Concentric Circles

Concentric Circles

It’s hard to sum up so many people who mean so much to me. I’m in a unique position in that I count myself part of many concentric family circles. As we’ve aged our friendships have grown and the contributions we make to each others lives have grown with us. In my birth family I’m the cool uncle, parachuting in with endless chats, adventures and energy. I carry bad jokes, exotic perspectives and unconditional love in a way that only uncles can. As a family unit, we’ve huddled together through mom & dad’s cancer, watched out for each other, stepped in as caretakers, and grieved together through mom’s passing. We have the beautiful legacy of mom & dad’s commitment to each other, their love for us and their unending pursuit of doing right by other people—and this trait reaches right out through our extended family. I’m incredibly lucky to be part of this legacy.

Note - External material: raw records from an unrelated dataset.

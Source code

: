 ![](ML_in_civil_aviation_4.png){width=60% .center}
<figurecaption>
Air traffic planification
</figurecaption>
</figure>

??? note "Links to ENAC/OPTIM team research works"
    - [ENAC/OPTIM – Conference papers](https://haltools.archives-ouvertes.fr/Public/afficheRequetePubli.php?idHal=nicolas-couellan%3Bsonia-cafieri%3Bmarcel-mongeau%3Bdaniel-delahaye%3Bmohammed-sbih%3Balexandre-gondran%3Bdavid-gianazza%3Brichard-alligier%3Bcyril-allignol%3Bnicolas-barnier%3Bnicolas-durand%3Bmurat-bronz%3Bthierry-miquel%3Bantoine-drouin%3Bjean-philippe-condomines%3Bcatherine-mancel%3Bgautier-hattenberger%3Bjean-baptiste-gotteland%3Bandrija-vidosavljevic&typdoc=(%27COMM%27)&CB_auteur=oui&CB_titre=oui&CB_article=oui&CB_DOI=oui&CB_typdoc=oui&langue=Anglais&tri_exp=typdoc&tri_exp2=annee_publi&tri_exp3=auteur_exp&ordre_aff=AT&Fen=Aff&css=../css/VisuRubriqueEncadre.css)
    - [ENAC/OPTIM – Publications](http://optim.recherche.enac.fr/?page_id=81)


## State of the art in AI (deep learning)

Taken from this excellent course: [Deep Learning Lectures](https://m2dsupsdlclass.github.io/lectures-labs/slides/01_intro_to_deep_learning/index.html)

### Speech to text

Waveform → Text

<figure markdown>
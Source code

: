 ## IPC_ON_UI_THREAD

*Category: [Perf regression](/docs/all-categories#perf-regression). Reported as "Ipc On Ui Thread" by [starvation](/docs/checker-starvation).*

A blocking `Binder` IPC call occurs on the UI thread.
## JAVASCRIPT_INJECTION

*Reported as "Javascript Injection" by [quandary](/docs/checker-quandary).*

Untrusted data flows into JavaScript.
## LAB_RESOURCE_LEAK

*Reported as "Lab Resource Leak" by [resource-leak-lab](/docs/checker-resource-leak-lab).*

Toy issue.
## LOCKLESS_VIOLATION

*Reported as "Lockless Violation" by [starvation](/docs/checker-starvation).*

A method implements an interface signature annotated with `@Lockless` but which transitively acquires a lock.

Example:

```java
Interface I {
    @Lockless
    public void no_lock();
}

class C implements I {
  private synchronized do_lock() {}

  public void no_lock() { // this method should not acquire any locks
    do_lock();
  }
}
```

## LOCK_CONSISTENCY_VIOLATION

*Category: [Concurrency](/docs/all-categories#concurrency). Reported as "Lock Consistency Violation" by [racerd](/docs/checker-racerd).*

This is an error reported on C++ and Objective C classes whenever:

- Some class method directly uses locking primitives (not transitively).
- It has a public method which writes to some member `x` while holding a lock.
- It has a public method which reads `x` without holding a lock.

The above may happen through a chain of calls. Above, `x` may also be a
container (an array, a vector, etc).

My circles of family have grown as I’ve aged. I’ve always been an explorer, wandering into new territory just to see what (and who!) is there. Along the way I’ve met so many wonderful people: artists, travellers, entrepreneurs, activists, caretakers, helpers, homemakers, drivers, hosts, therapists, researchers, technologists, actors, writers, filmmakers, photographers, musicians… such a kaleidoscope of beautiful and interesting people. You’ve all grown into a kind of chosen family, a unique status for a nomad like me.

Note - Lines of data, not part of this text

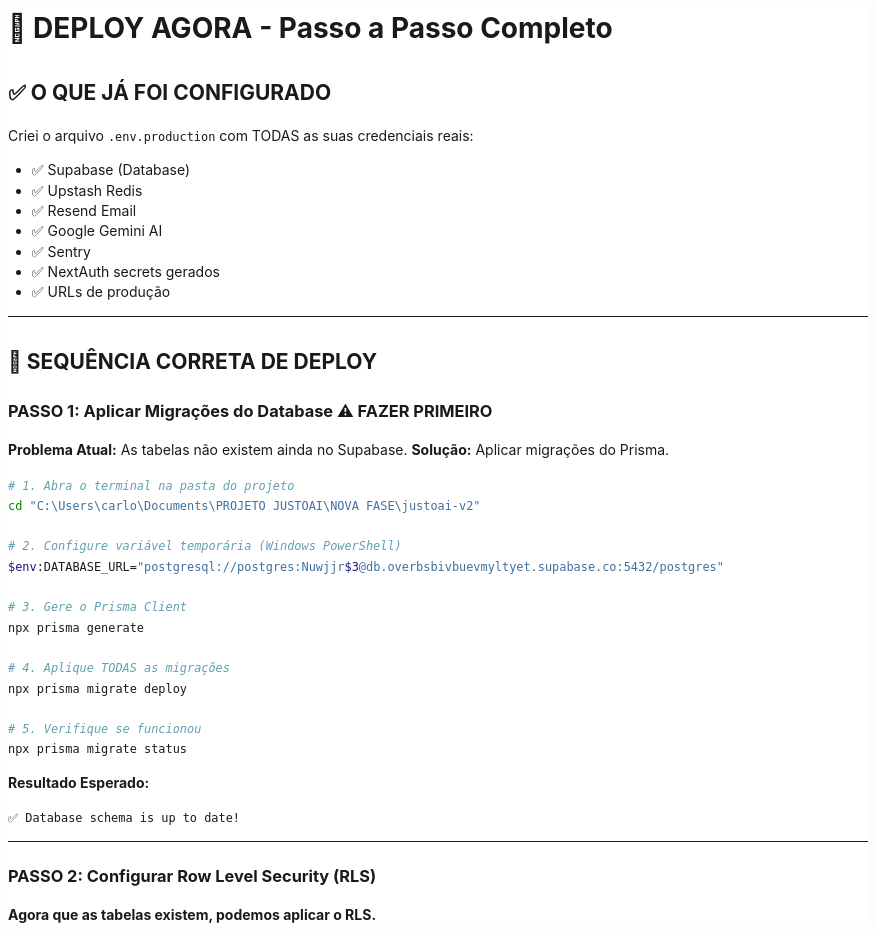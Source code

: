 # 🚀 DEPLOY AGORA - Passo a Passo Completo

## ✅ O QUE JÁ FOI CONFIGURADO

Criei o arquivo `.env.production` com TODAS as suas credenciais reais:
- ✅ Supabase (Database)
- ✅ Upstash Redis
- ✅ Resend Email
- ✅ Google Gemini AI
- ✅ Sentry
- ✅ NextAuth secrets gerados
- ✅ URLs de produção

---

## 🎯 SEQUÊNCIA CORRETA DE DEPLOY

### **PASSO 1: Aplicar Migrações do Database** ⚠️ FAZER PRIMEIRO

**Problema Atual:** As tabelas não existem ainda no Supabase.
**Solução:** Aplicar migrações do Prisma.

```bash
# 1. Abra o terminal na pasta do projeto
cd "C:\Users\carlo\Documents\PROJETO JUSTOAI\NOVA FASE\justoai-v2"

# 2. Configure variável temporária (Windows PowerShell)
$env:DATABASE_URL="postgresql://postgres:Nuwjjr$3@db.overbsbivbuevmyltyet.supabase.co:5432/postgres"

# 3. Gere o Prisma Client
npx prisma generate

# 4. Aplique TODAS as migrações
npx prisma migrate deploy

# 5. Verifique se funcionou
npx prisma migrate status
```

**Resultado Esperado:**
```
✅ Database schema is up to date!
```

---

### **PASSO 2: Configurar Row Level Security (RLS)**

**Agora que as tabelas existem, podemos aplicar o RLS.**

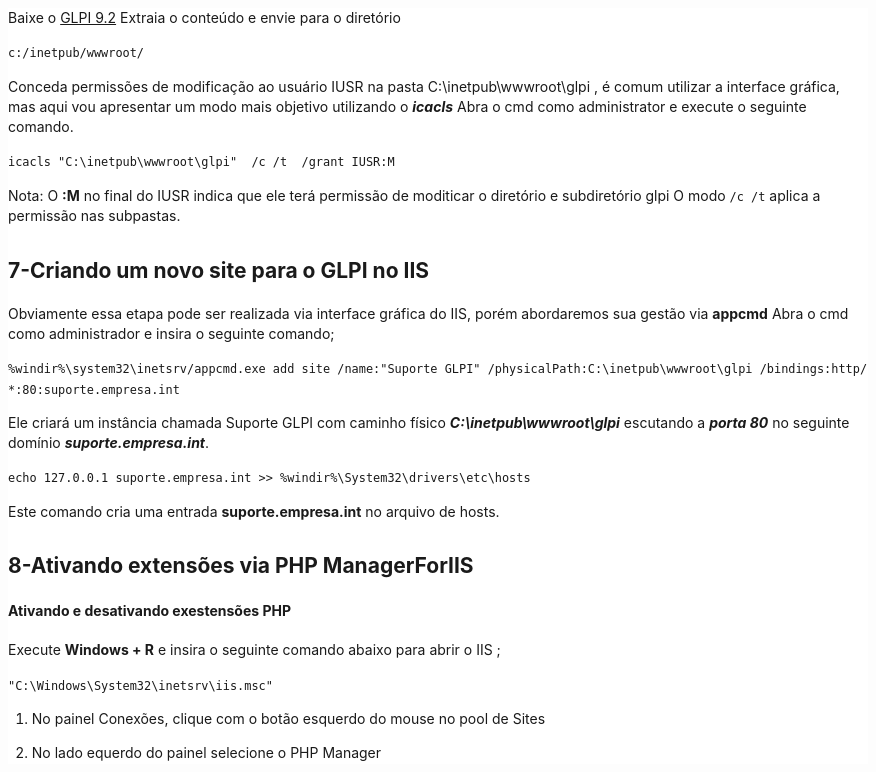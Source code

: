 Baixe o [GLPI  9.2](https://github.com/glpi-project/glpi/archive/9.2.1.zip)
 Extraia o conteúdo e envie para o diretório

```
c:/inetpub/wwwroot/
```

Conceda permissões de modificação ao usuário IUSR  na pasta   C:\inetpub\wwwroot\glpi , é comum utilizar  a interface gráfica, mas   aqui vou apresentar um modo mais objetivo utilizando o ***icacls***
 Abra o cmd como administrator e execute o seguinte comando.

```
icacls "C:\inetpub\wwwroot\glpi"  /c /t  /grant IUSR:M
```

Nota:
 O   **:M** no final do IUSR indica que  ele terá permissão de moditicar o diretório e subdiretório glpi
 O modo `/c /t`  aplica a permissão nas subpastas.



## 7-Criando um  novo site para o GLPI no IIS

Obviamente essa etapa pode ser  realizada via interface gráfica do IIS, porém abordaremos sua gestão via  **appcmd**
 Abra o  cmd como administrador e insira o seguinte comando;

```
%windir%\system32\inetsrv/appcmd.exe add site /name:"Suporte GLPI" /physicalPath:C:\inetpub\wwwroot\glpi /bindings:http/*:80:suporte.empresa.int
```

Ele  criará um instância chamada Suporte GLPI com caminho físico  ***C:\inetpub\wwwroot\glpi***  escutando a ***porta 80*** no seguinte domínio  ***suporte.empresa.int***.

```
echo 127.0.0.1 suporte.empresa.int >> %windir%\System32\drivers\etc\hosts
```

Este comando  cria uma entrada **suporte.empresa.int**  no arquivo de hosts.



## 8-Ativando extensões via PHP ManagerForIIS

#### **Ativando e desativando exestensões PHP**

Execute **Windows + R** e insira o seguinte comando abaixo para  abrir o IIS ;

```
"C:\Windows\System32\inetsrv\iis.msc"
```

1. No painel Conexões, clique com o botão esquerdo do mouse no pool de  Sites
   
2. No lado equerdo do painel selecione o  PHP Manager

Being always on the move means a certain kind of dependence, a reliance on consistent and honest friendships as I move through a world that’s in total flux. A characteristic of many of you is your lack of artifice: whatever is alive in any given moment is what we share. The overt frankness means that when we reunite, even after many months or years apart, life together feels incredibly normal. We’ve shared many long talks (and longer fragmented talks with those of you who have kids), long walks, conversations arcing over months and years, old debates, debts owed, bets made, inside jokes, memories of fullness and emptiness marked by each others’ presence… It’s a rich life we share, a tacit care marked by explicit acts of kindness.

I’m so incredibly grateful for all of you.